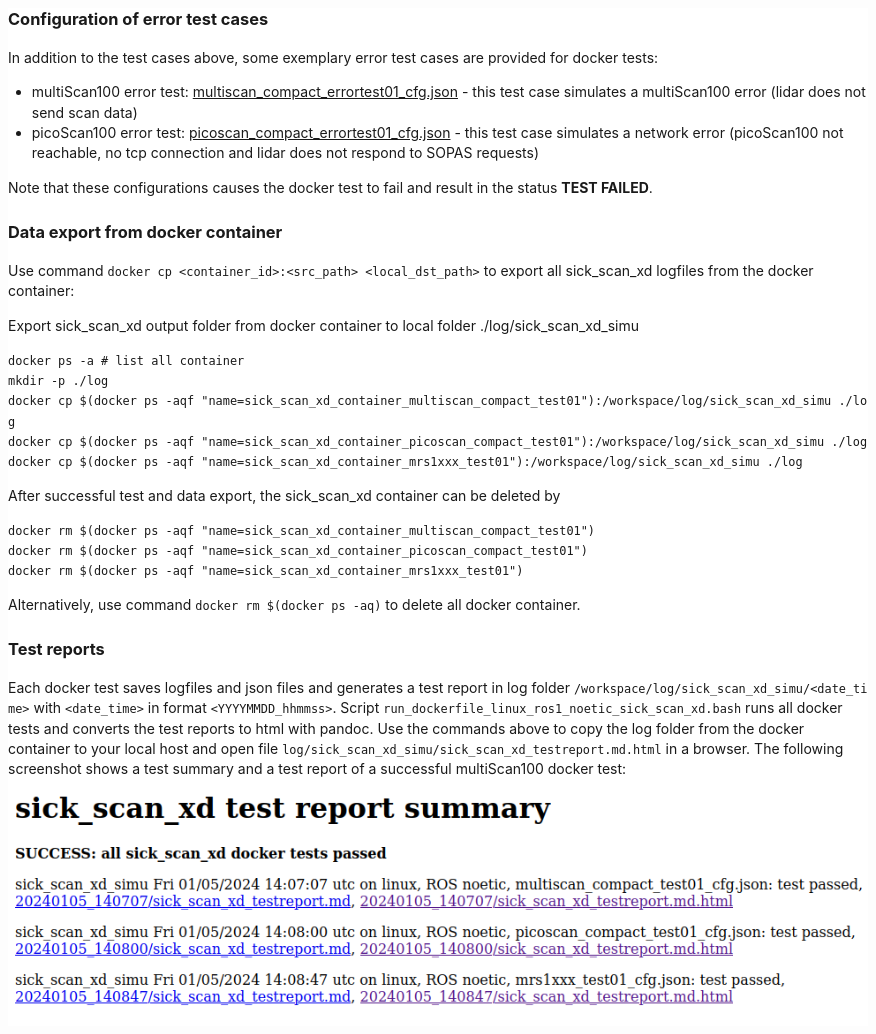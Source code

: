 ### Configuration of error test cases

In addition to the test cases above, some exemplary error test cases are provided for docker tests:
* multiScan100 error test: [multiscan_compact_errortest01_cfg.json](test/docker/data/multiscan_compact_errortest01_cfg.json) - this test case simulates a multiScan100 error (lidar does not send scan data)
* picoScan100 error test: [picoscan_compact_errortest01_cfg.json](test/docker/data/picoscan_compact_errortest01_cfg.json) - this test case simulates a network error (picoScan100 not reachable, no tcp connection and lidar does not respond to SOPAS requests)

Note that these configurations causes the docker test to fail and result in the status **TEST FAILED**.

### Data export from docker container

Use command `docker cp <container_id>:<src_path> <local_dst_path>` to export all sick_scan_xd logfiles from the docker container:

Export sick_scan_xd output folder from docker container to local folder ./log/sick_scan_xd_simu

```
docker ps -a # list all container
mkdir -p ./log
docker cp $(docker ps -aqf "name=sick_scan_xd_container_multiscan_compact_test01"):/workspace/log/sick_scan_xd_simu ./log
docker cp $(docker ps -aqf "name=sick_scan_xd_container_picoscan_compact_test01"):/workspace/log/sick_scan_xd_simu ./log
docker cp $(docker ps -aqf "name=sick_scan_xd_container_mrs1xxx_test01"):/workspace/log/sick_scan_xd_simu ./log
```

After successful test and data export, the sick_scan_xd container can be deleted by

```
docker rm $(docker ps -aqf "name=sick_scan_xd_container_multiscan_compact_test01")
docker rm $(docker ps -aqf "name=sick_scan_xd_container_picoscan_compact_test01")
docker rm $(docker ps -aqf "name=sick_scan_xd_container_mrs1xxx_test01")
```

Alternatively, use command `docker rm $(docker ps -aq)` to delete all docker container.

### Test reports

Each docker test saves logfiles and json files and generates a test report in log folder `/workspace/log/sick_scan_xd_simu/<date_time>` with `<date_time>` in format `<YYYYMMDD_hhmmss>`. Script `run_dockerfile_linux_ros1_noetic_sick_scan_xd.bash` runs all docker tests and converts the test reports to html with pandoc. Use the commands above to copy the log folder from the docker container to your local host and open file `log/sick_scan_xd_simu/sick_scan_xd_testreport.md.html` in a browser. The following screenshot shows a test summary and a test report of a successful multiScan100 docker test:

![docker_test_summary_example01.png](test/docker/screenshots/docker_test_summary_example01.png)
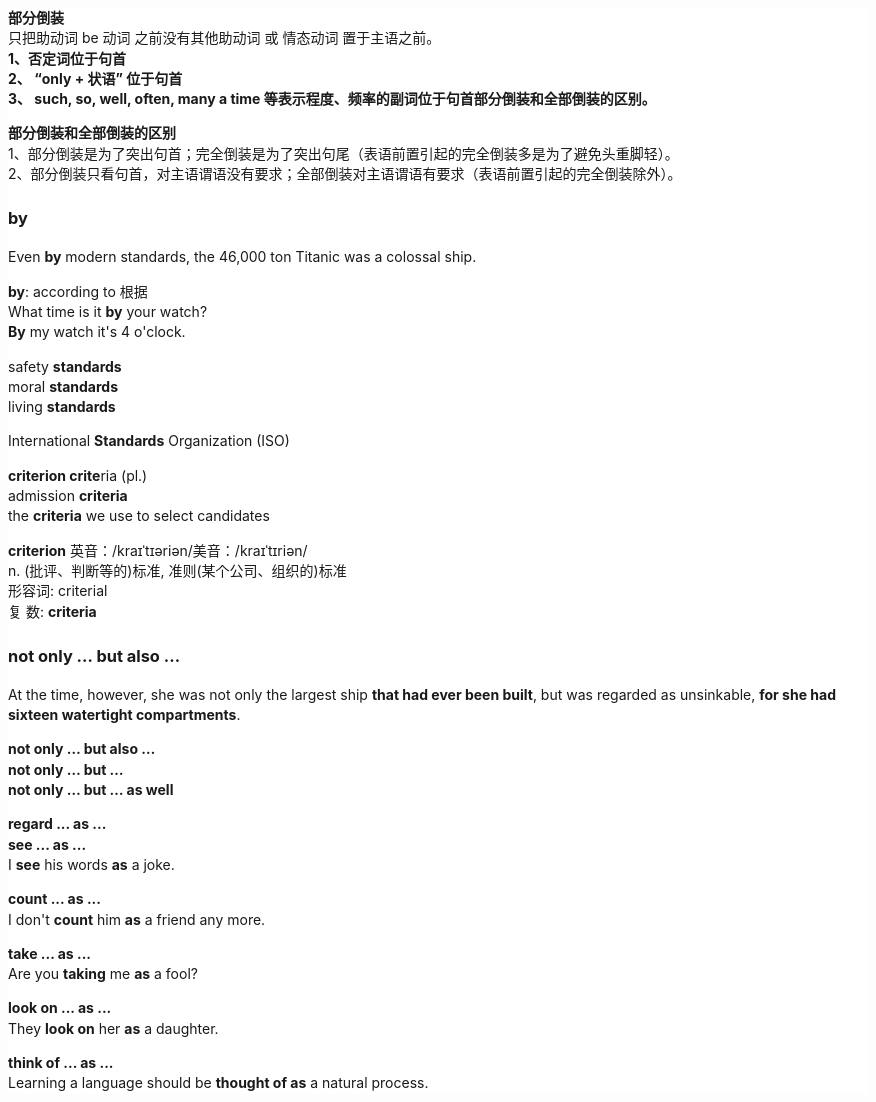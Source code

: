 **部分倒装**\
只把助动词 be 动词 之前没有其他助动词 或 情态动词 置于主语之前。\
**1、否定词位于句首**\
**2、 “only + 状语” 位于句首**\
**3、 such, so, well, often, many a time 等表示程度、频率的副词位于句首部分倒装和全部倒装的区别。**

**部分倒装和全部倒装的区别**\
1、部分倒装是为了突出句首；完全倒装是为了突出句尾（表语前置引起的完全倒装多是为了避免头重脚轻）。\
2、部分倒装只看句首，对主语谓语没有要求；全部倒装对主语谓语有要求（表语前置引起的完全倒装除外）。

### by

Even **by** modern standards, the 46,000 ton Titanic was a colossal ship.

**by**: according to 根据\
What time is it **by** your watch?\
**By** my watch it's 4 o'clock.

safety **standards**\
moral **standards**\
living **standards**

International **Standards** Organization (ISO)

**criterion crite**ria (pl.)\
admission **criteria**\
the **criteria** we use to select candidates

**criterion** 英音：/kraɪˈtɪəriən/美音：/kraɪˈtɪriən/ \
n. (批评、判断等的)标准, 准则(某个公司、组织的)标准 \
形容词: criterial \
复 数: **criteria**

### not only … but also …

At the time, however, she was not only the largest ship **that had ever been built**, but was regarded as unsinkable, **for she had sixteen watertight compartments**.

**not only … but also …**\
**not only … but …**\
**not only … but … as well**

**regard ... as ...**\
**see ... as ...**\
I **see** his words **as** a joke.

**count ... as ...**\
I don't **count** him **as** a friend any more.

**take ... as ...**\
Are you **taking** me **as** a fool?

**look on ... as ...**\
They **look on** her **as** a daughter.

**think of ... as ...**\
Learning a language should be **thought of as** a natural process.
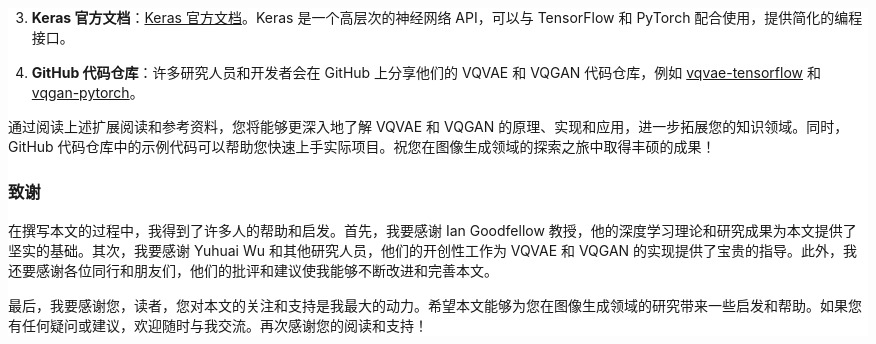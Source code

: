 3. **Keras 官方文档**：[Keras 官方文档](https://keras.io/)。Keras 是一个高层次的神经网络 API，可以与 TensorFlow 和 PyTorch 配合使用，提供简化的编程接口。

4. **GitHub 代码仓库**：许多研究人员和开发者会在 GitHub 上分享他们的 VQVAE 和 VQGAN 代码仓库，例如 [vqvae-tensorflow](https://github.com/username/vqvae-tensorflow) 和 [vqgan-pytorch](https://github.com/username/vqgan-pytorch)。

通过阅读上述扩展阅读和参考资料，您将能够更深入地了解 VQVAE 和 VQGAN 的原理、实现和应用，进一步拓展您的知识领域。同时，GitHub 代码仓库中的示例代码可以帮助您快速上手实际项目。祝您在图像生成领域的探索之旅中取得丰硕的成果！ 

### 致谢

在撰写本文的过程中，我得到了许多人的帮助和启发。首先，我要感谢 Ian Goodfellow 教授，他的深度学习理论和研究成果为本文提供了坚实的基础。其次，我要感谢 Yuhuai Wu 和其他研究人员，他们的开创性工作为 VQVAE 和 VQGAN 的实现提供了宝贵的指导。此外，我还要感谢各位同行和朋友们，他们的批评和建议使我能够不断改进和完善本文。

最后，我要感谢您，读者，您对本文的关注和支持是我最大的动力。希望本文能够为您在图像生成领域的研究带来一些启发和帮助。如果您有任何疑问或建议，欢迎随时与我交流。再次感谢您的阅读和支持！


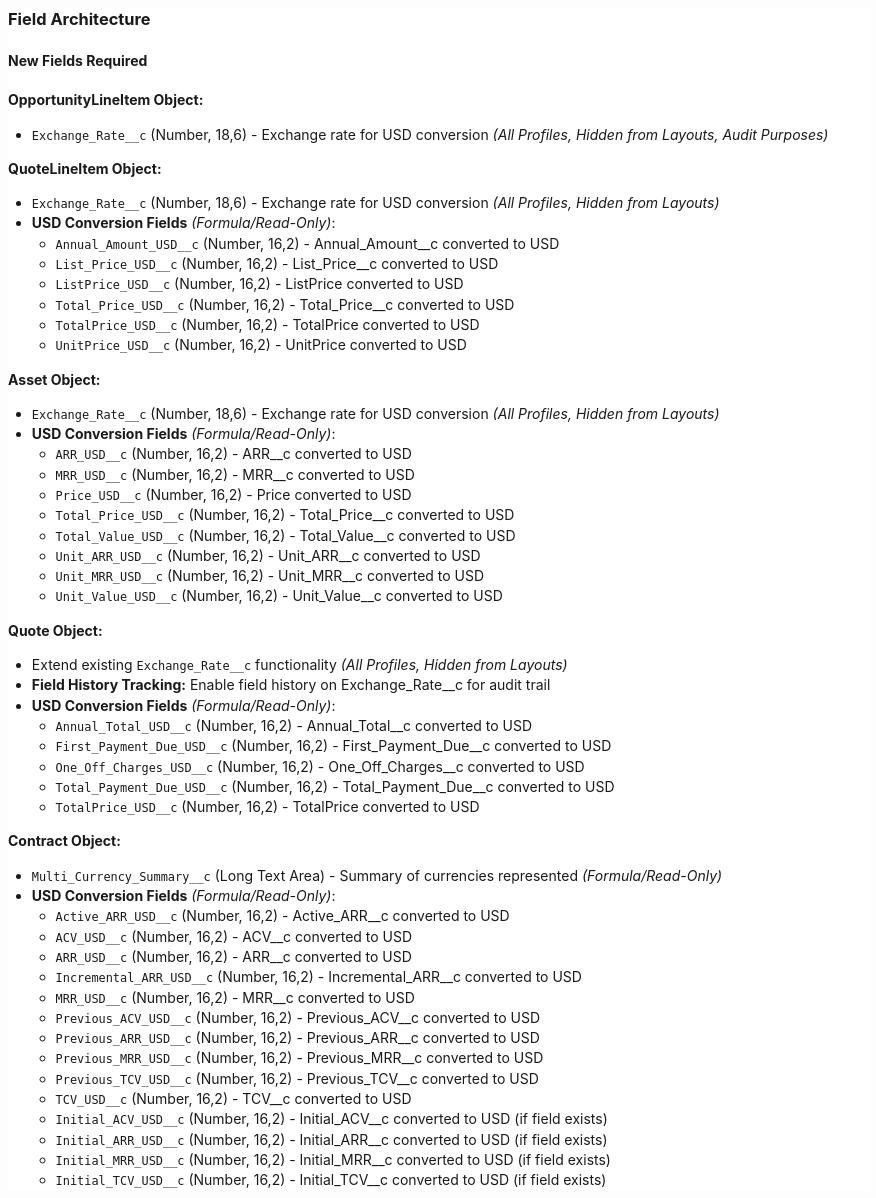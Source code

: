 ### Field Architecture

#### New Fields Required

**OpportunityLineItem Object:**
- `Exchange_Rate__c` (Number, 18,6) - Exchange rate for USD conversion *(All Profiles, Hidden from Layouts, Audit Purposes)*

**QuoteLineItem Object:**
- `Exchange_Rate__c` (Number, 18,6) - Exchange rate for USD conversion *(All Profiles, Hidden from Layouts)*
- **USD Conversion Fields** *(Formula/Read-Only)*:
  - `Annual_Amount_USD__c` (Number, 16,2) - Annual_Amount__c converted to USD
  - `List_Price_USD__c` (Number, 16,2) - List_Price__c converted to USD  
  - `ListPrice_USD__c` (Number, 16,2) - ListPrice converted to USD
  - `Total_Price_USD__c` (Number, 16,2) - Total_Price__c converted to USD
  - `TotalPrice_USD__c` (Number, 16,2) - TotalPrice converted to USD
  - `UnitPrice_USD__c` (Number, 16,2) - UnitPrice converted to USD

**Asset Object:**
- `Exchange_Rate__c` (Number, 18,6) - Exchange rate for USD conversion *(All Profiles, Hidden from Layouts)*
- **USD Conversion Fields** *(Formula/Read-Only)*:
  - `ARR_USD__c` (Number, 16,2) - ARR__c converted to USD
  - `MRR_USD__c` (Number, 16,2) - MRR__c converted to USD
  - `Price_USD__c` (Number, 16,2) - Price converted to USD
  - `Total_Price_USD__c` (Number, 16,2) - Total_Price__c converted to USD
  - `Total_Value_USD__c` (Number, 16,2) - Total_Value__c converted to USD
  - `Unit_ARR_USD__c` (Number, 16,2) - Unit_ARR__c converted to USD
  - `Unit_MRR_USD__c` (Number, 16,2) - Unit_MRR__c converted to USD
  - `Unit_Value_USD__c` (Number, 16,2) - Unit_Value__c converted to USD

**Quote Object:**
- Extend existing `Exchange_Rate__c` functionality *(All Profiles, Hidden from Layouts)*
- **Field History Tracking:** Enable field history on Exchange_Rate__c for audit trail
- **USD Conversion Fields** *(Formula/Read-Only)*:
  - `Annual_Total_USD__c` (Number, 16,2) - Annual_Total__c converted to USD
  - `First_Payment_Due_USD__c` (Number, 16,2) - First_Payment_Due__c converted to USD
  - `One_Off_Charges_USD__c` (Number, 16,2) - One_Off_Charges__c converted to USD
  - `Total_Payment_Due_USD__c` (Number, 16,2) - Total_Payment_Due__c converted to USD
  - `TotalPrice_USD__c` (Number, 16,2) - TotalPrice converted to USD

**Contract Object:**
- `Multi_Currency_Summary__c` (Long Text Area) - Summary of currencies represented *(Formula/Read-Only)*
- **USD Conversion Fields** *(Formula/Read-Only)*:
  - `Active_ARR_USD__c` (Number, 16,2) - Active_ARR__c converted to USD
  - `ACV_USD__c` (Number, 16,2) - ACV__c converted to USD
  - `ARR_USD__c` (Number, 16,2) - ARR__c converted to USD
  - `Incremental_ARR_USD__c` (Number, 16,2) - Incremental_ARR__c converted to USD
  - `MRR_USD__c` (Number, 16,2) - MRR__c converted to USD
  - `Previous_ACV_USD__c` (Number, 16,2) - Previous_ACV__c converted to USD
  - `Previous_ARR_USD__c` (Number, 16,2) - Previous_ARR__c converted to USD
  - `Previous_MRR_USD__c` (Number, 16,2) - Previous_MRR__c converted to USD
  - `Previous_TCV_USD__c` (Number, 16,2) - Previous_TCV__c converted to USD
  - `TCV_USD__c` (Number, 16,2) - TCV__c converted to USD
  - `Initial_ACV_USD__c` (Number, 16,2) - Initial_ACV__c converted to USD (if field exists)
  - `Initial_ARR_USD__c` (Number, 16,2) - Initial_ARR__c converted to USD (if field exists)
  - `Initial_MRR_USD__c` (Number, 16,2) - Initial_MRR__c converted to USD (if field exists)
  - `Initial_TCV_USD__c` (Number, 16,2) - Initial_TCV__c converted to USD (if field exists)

==================================================

> [Exercise directions] Wherever "cases" appears in the listing, report the line it is on.

> [Reply to the task]
: ### Configuration of error test cases
In addition to the test cases above, some exemplary error test cases are provided for docker tests:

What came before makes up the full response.